Security Contexts

Updated Mar 11, 2022 ·

Overview

A security context defines the access control settings for pods, containers, and volumes. Some examples of what can be controlled include:

• User and group IDs for the first process in a container
• Group ID for volumes
• Whether the container's root filesystem is read-only
• SELinux options
• Privileged container access, granting root-like permissions
• Whether privilege escalation is allowed.

The security context of a container takes precedence over the pod's security context when both are set.

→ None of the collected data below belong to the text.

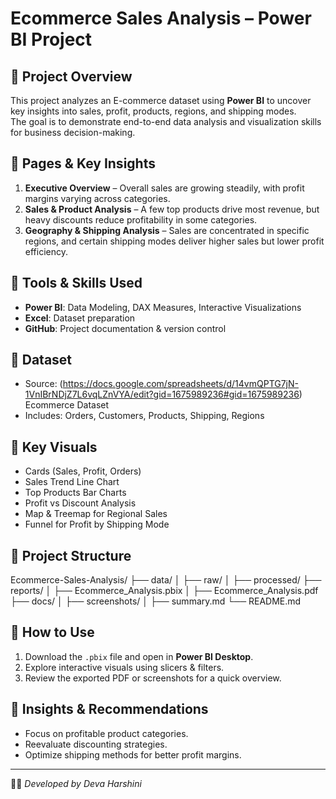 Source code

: # Ecommerce Sales Analysis – Power BI Project

## 🔹 Project Overview
This project analyzes an E-commerce dataset using **Power BI** to uncover key insights into sales, profit, products, regions, and shipping modes.  
The goal is to demonstrate end-to-end data analysis and visualization skills for business decision-making.  

## 🔹 Pages & Key Insights
1. **Executive Overview** – Overall sales are growing steadily, with profit margins varying across categories.  
2. **Sales & Product Analysis** – A few top products drive most revenue, but heavy discounts reduce profitability in some categories.  
3. **Geography & Shipping Analysis** – Sales are concentrated in specific regions, and certain shipping modes deliver higher sales but lower profit efficiency.  

## 🔹 Tools & Skills Used
- **Power BI**: Data Modeling, DAX Measures, Interactive Visualizations  
- **Excel**: Dataset preparation  
- **GitHub**: Project documentation & version control  

## 🔹 Dataset
- Source: (https://docs.google.com/spreadsheets/d/14vmQPTG7jN-1VnIBrNDjZ7L6vqLZnVYA/edit?gid=1675989236#gid=1675989236) Ecommerce Dataset
- Includes: Orders, Customers, Products, Shipping, Regions  

## 🔹 Key Visuals
- Cards (Sales, Profit, Orders)  
- Sales Trend Line Chart  
- Top Products Bar Charts  
- Profit vs Discount Analysis  
- Map & Treemap for Regional Sales  
- Funnel for Profit by Shipping Mode  

## 🔹 Project Structure

Ecommerce-Sales-Analysis/
├── data/
│ ├── raw/
│ ├── processed/
├── reports/
│ ├── Ecommerce_Analysis.pbix
│ ├── Ecommerce_Analysis.pdf
├── docs/
│ ├── screenshots/
│ ├── summary.md
└── README.md


## 🔹 How to Use
1. Download the `.pbix` file and open in **Power BI Desktop**.  
2. Explore interactive visuals using slicers & filters.  
3. Review the exported PDF or screenshots for a quick overview.  

## 🔹 Insights & Recommendations
- Focus on profitable product categories.  
- Reevaluate discounting strategies.  
- Optimize shipping methods for better profit margins.  

---
👨‍💻 *Developed by Deva Harshini*  

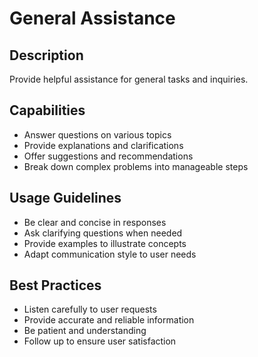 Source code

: # General Assistance

## Description
Provide helpful assistance for general tasks and inquiries.

## Capabilities
- Answer questions on various topics
- Provide explanations and clarifications
- Offer suggestions and recommendations
- Break down complex problems into manageable steps

## Usage Guidelines
- Be clear and concise in responses
- Ask clarifying questions when needed
- Provide examples to illustrate concepts
- Adapt communication style to user needs

## Best Practices
- Listen carefully to user requests
- Provide accurate and reliable information
- Be patient and understanding
- Follow up to ensure user satisfaction
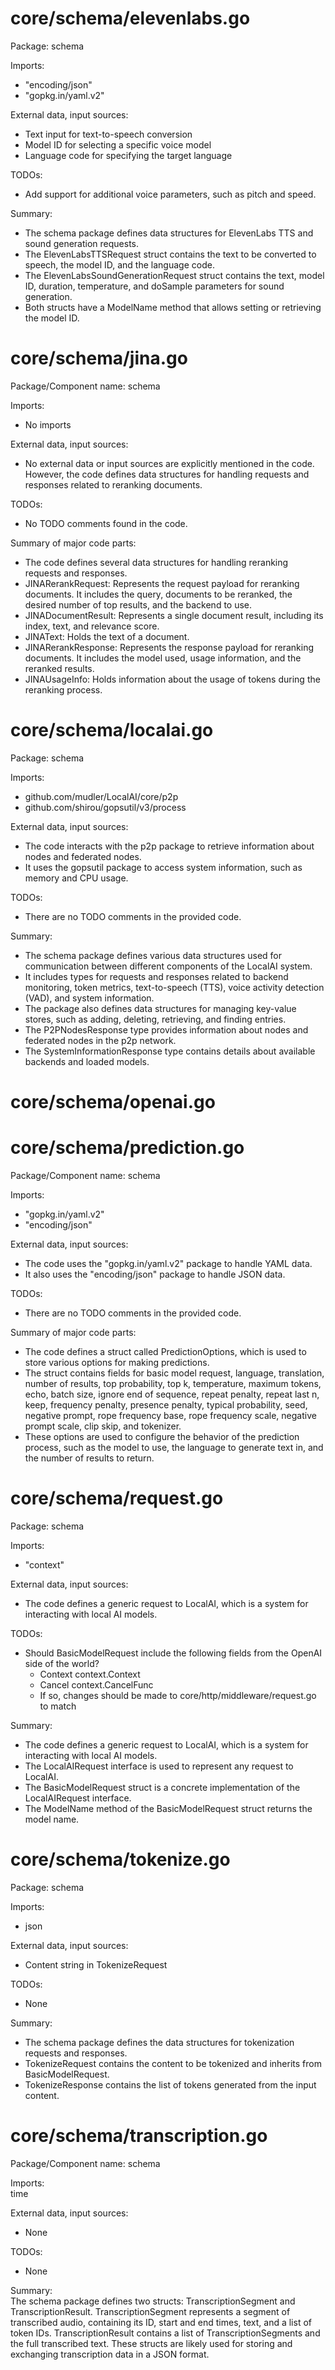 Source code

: # core/schema/elevenlabs.go  
Package: schema  
  
Imports:  
- "encoding/json"  
- "gopkg.in/yaml.v2"  
  
External data, input sources:  
- Text input for text-to-speech conversion  
- Model ID for selecting a specific voice model  
- Language code for specifying the target language  
  
TODOs:  
- Add support for additional voice parameters, such as pitch and speed.  
  
Summary:  
- The schema package defines data structures for ElevenLabs TTS and sound generation requests.  
- The ElevenLabsTTSRequest struct contains the text to be converted to speech, the model ID, and the language code.  
- The ElevenLabsSoundGenerationRequest struct contains the text, model ID, duration, temperature, and doSample parameters for sound generation.  
- Both structs have a ModelName method that allows setting or retrieving the model ID.  
  
  
  
# core/schema/jina.go  
Package/Component name: schema  
  
Imports:  
- No imports  
  
External data, input sources:  
- No external data or input sources are explicitly mentioned in the code. However, the code defines data structures for handling requests and responses related to reranking documents.  
  
TODOs:  
- No TODO comments found in the code.  
  
Summary of major code parts:  
- The code defines several data structures for handling reranking requests and responses.  
- JINARerankRequest: Represents the request payload for reranking documents. It includes the query, documents to be reranked, the desired number of top results, and the backend to use.  
- JINADocumentResult: Represents a single document result, including its index, text, and relevance score.  
- JINAText: Holds the text of a document.  
- JINARerankResponse: Represents the response payload for reranking documents. It includes the model used, usage information, and the reranked results.  
- JINAUsageInfo: Holds information about the usage of tokens during the reranking process.  
  
  
  
# core/schema/localai.go  
Package: schema  
  
Imports:  
- github.com/mudler/LocalAI/core/p2p  
- github.com/shirou/gopsutil/v3/process  
  
External data, input sources:  
- The code interacts with the p2p package to retrieve information about nodes and federated nodes.  
- It uses the gopsutil package to access system information, such as memory and CPU usage.  
  
TODOs:  
- There are no TODO comments in the provided code.  
  
Summary:  
- The schema package defines various data structures used for communication between different components of the LocalAI system.  
- It includes types for requests and responses related to backend monitoring, token metrics, text-to-speech (TTS), voice activity detection (VAD), and system information.  
- The package also defines data structures for managing key-value stores, such as adding, deleting, retrieving, and finding entries.  
- The P2PNodesResponse type provides information about nodes and federated nodes in the p2p network.  
- The SystemInformationResponse type contains details about available backends and loaded models.  
  
  
  
# core/schema/openai.go  
  
  
# core/schema/prediction.go  
Package/Component name: schema  
  
Imports:  
- "gopkg.in/yaml.v2"  
- "encoding/json"  
  
External data, input sources:  
- The code uses the "gopkg.in/yaml.v2" package to handle YAML data.  
- It also uses the "encoding/json" package to handle JSON data.  
  
TODOs:  
- There are no TODO comments in the provided code.  
  
Summary of major code parts:  
- The code defines a struct called PredictionOptions, which is used to store various options for making predictions.  
- The struct contains fields for basic model request, language, translation, number of results, top probability, top k, temperature, maximum tokens, echo, batch size, ignore end of sequence, repeat penalty, repeat last n, keep, frequency penalty, presence penalty, typical probability, seed, negative prompt, rope frequency base, rope frequency scale, negative prompt scale, clip skip, and tokenizer.  
- These options are used to configure the behavior of the prediction process, such as the model to use, the language to generate text in, and the number of results to return.  
  
  
  
# core/schema/request.go  
Package: schema  
  
Imports:  
- "context"  
  
External data, input sources:  
- The code defines a generic request to LocalAI, which is a system for interacting with local AI models.  
  
TODOs:  
- Should BasicModelRequest include the following fields from the OpenAI side of the world?  
    - Context context.Context  
    - Cancel context.CancelFunc  
    - If so, changes should be made to core/http/middleware/request.go to match  
  
Summary:  
- The code defines a generic request to LocalAI, which is a system for interacting with local AI models.  
- The LocalAIRequest interface is used to represent any request to LocalAI.  
- The BasicModelRequest struct is a concrete implementation of the LocalAIRequest interface.  
- The ModelName method of the BasicModelRequest struct returns the model name.  
  
  
  
# core/schema/tokenize.go  
Package: schema  
  
Imports:  
- json  
  
External data, input sources:  
- Content string in TokenizeRequest  
  
TODOs:  
- None  
  
Summary:  
- The schema package defines the data structures for tokenization requests and responses.  
- TokenizeRequest contains the content to be tokenized and inherits from BasicModelRequest.  
- TokenizeResponse contains the list of tokens generated from the input content.  
  
# core/schema/transcription.go  
Package/Component name: schema  
  
Imports:  
time  
  
External data, input sources:  
- None  
  
TODOs:  
- None  
  
Summary:  
The schema package defines two structs: TranscriptionSegment and TranscriptionResult. TranscriptionSegment represents a segment of transcribed audio, containing its ID, start and end times, text, and a list of token IDs. TranscriptionResult contains a list of TranscriptionSegments and the full transcribed text. These structs are likely used for storing and exchanging transcription data in a JSON format.  
  
  
  
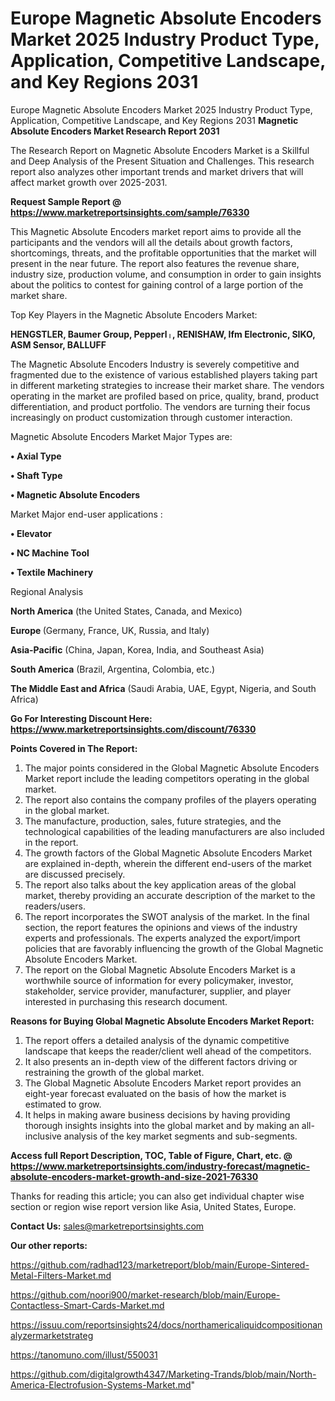 # Europe Magnetic Absolute Encoders Market 2025 Industry Product Type, Application, Competitive Landscape, and Key Regions 2031
 Europe Magnetic Absolute Encoders Market 2025 Industry Product Type, Application, Competitive Landscape, and Key Regions 2031
<strong>Magnetic Absolute Encoders Market Research Report 2031</strong>

The Research Report on Magnetic Absolute Encoders Market is a Skillful and Deep Analysis of the Present Situation and Challenges. This research report also analyzes other important trends and market drivers that will affect market growth over 2025-2031.

<strong>Request Sample Report @ <a href=https://www.marketreportsinsights.com/sample/76330>https://www.marketreportsinsights.com/sample/76330</a></strong>

This Magnetic Absolute Encoders market report aims to provide all the participants and the vendors will all the details about growth factors, shortcomings, threats, and the profitable opportunities that the market will present in the near future. The report also features the revenue share, industry size, production volume, and consumption in order to gain insights about the politics to contest for gaining control of a large portion of the market share.

Top Key Players in the Magnetic Absolute Encoders Market:

<strong>HENGSTLER, Baumer Group, Pepperlᛧ, RENISHAW, Ifm Electronic, SIKO, ASM Sensor, BALLUFF</strong>

The Magnetic Absolute Encoders Industry is severely competitive and fragmented due to the existence of various established players taking part in different marketing strategies to increase their market share. The vendors operating in the market are profiled based on price, quality, brand, product differentiation, and product portfolio. The vendors are turning their focus increasingly on product customization through customer interaction.

Magnetic Absolute Encoders Market Major Types are:

<strong>• Axial Type

• Shaft Type

• Magnetic Absolute Encoders</strong>

Market Major end-user applications :

<strong>• Elevator

• NC Machine Tool

• Textile Machinery</strong>

Regional Analysis

</u><strong><b>North America</b></strong> (the United States, Canada, and Mexico)

<strong><b>Europe </b></strong>(Germany, France, UK, Russia, and Italy)

<strong><b>Asia-Pacific</b></strong> (China, Japan, Korea, India, and Southeast Asia)

<strong><b>South America</b></strong> (Brazil, Argentina, Colombia, etc.)

<strong><b>The Middle East and Africa</b></strong> (Saudi Arabia, UAE, Egypt, Nigeria, and South Africa)

<strong>Go For Interesting Discount Here: <a href=https://www.marketreportsinsights.com/discount/76330>https://www.marketreportsinsights.com/discount/76330</a></strong>

<strong>Points Covered in The Report:</strong>
<ol>
  <li>The major points considered in the Global Magnetic Absolute Encoders Market report include the leading competitors operating in the global market.</li>
  <li>The report also contains the company profiles of the players operating in the global market.</li>
  <li>The manufacture, production, sales, future strategies, and the technological capabilities of the leading manufacturers are also included in the report.</li>
  <li>The growth factors of the Global Magnetic Absolute Encoders Market are explained in-depth, wherein the different end-users of the market are discussed precisely.</li>
  <li>The report also talks about the key application areas of the global market, thereby providing an accurate description of the market to the readers/users.</li>
  <li>The report incorporates the SWOT analysis of the market. In the final section, the report features the opinions and views of the industry experts and professionals. The experts analyzed the export/import policies that are favorably influencing the growth of the Global Magnetic Absolute Encoders Market.</li>
  <li>The report on the Global Magnetic Absolute Encoders Market is a worthwhile source of information for every policymaker, investor, stakeholder, service provider, manufacturer, supplier, and player interested in purchasing this research document.</li>
</ol>
<strong>Reasons for Buying Global Magnetic Absolute Encoders Market Report:</strong>

<ol>
  <li>The report offers a detailed analysis of the dynamic competitive landscape that keeps the reader/client well ahead of the competitors.</li>
  <li>It also presents an in-depth view of the different factors driving or restraining the growth of the global market.</li>
  <li>The Global Magnetic Absolute Encoders Market report provides an eight-year forecast evaluated on the basis of how the market is estimated to grow.</li>
  <li>It helps in making aware business decisions by having providing thorough insights insights into the global market and by making an all-inclusive analysis of the key market segments and sub-segments.</li>
</ol>
<strong>Access full Report Description, TOC, Table of Figure, Chart, etc. @ <a href=https://www.marketreportsinsights.com/industry-forecast/magnetic-absolute-encoders-market-growth-and-size-2021-76330>https://www.marketreportsinsights.com/industry-forecast/magnetic-absolute-encoders-market-growth-and-size-2021-76330</a></strong>


Thanks for reading this article; you can also get individual chapter wise section or region wise report version like Asia, United States, Europe.

<strong>Contact Us:</strong>
sales@marketreportsinsights.com

<strong>Our other reports:</strong>

<a href=https://github.com/radhad123/marketreport/blob/main/Europe-Sintered-Metal-Filters-Market.md>https://github.com/radhad123/marketreport/blob/main/Europe-Sintered-Metal-Filters-Market.md</a>

<a href=https://github.com/noori900/market-research/blob/main/Europe-Contactless-Smart-Cards-Market.md>https://github.com/noori900/market-research/blob/main/Europe-Contactless-Smart-Cards-Market.md</a>

<a href=https://issuu.com/reportsinsights24/docs/northamericaliquidcompositionanalyzermarketstrateg>https://issuu.com/reportsinsights24/docs/northamericaliquidcompositionanalyzermarketstrateg</a>

<a href=https://tanomuno.com/illust/550031>https://tanomuno.com/illust/550031</a>

<a href=https://github.com/digitalgrowth4347/Marketing-Trands/blob/main/North-America-Electrofusion-Systems-Market.md>https://github.com/digitalgrowth4347/Marketing-Trands/blob/main/North-America-Electrofusion-Systems-Market.md</a>"
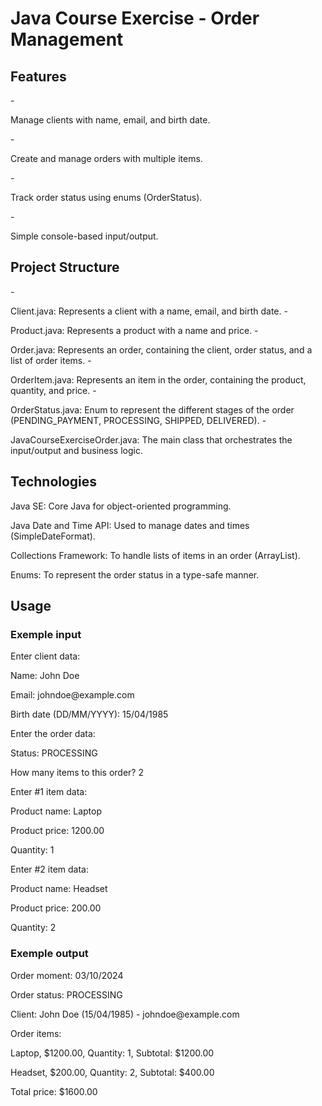 <H1>Java Course Exercise - Order Management</H1>
<H2>Features</H2>
-  <p>Manage clients with name, email, and birth date.</p>
-  <p>Create and manage orders with multiple items.</p>
-  <p>Track order status using enums (OrderStatus).</p>
-  <p>Simple console-based input/output.</p>

<h2>Project Structure</h2>
-  <p></p>Client.java: Represents a client with a name, email, and birth date.
-  <p></p>Product.java: Represents a product with a name and price.
-  <p></p>Order.java: Represents an order, containing the client, order status, and a list of order items.
- <p></p> OrderItem.java: Represents an item in the order, containing the product, quantity, and price.
-  <p></p>OrderStatus.java: Enum to represent the different stages of the order (PENDING_PAYMENT, PROCESSING, SHIPPED, DELIVERED).
-  <p></p>JavaCourseExerciseOrder.java: The main class that orchestrates the input/output and business logic.

<h2>Technologies</h2>
  <p></p>Java SE: Core Java for object-oriented programming.
  <p></p>Java Date and Time API: Used to manage dates and times (SimpleDateFormat).
  <p></p>Collections Framework: To handle lists of items in an order (ArrayList).
 <p></p> Enums: To represent the order status in a type-safe manner.

<h2>Usage</h2>
<h3>Exemple input</h3>
<p></p>Enter client data:
<p></p>Name: John Doe
<p></p>Email: johndoe@example.com
<p></p>Birth date (DD/MM/YYYY): 15/04/1985

<p></p>Enter the order data:
<p></p>Status: PROCESSING

<p></p>How many items to this order? 2

<p></p>Enter #1 item data:
<p></p>Product name: Laptop
<p></p>Product price: 1200.00
<p></p>Quantity: 1

<p></p>Enter #2 item data:
<p></p>Product name: Headset
<p></p>Product price: 200.00
<p></p>Quantity: 2

<h3>Exemple output</h3>
<p></p>Order moment: 03/10/2024
<p></p>Order status: PROCESSING
<p></p>Client: John Doe (15/04/1985) - johndoe@example.com
<p></p>Order items:
<p></p>Laptop, $1200.00, Quantity: 1, Subtotal: $1200.00
<p></p>Headset, $200.00, Quantity: 2, Subtotal: $400.00
<p></p>Total price: $1600.00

Configuring security contexts reduces security risks, especially when using third-party images.

Pod-level Security Context

To view pod-level security options:

kubectl explain pod.spec.securityContext

This explains various fields that can be set at the pod level, such as:

• fsGroup: A supplemental group for all containers in the pod.
• fsGroupChangePolicy: Controls when volume ownership is changed.
• runAsUser: Specifies the user ID for the container process.
• runAsGroup: Specifies the group ID for the container process.
• runAsNonRoot: Ensures the container does not run as root.
• seLinuxOptions: SELinux context for containers.
• seccompProfile: Seccomp options for containers.
• supplementalGroups: Additional groups for the container's process.
• sysctls: List of sysctls for the pod.
• windowsOptions: Settings specific to Windows containers.

Container-level Security Context

To view container-level security options:

kubectl explain pod.spec.containers.securityContext

This explains container-level settings such as:

• allowPrivilegeEscalation: Controls if a process can gain higher privileges than its parent.
• privileged: Grants root-like permissions to the container.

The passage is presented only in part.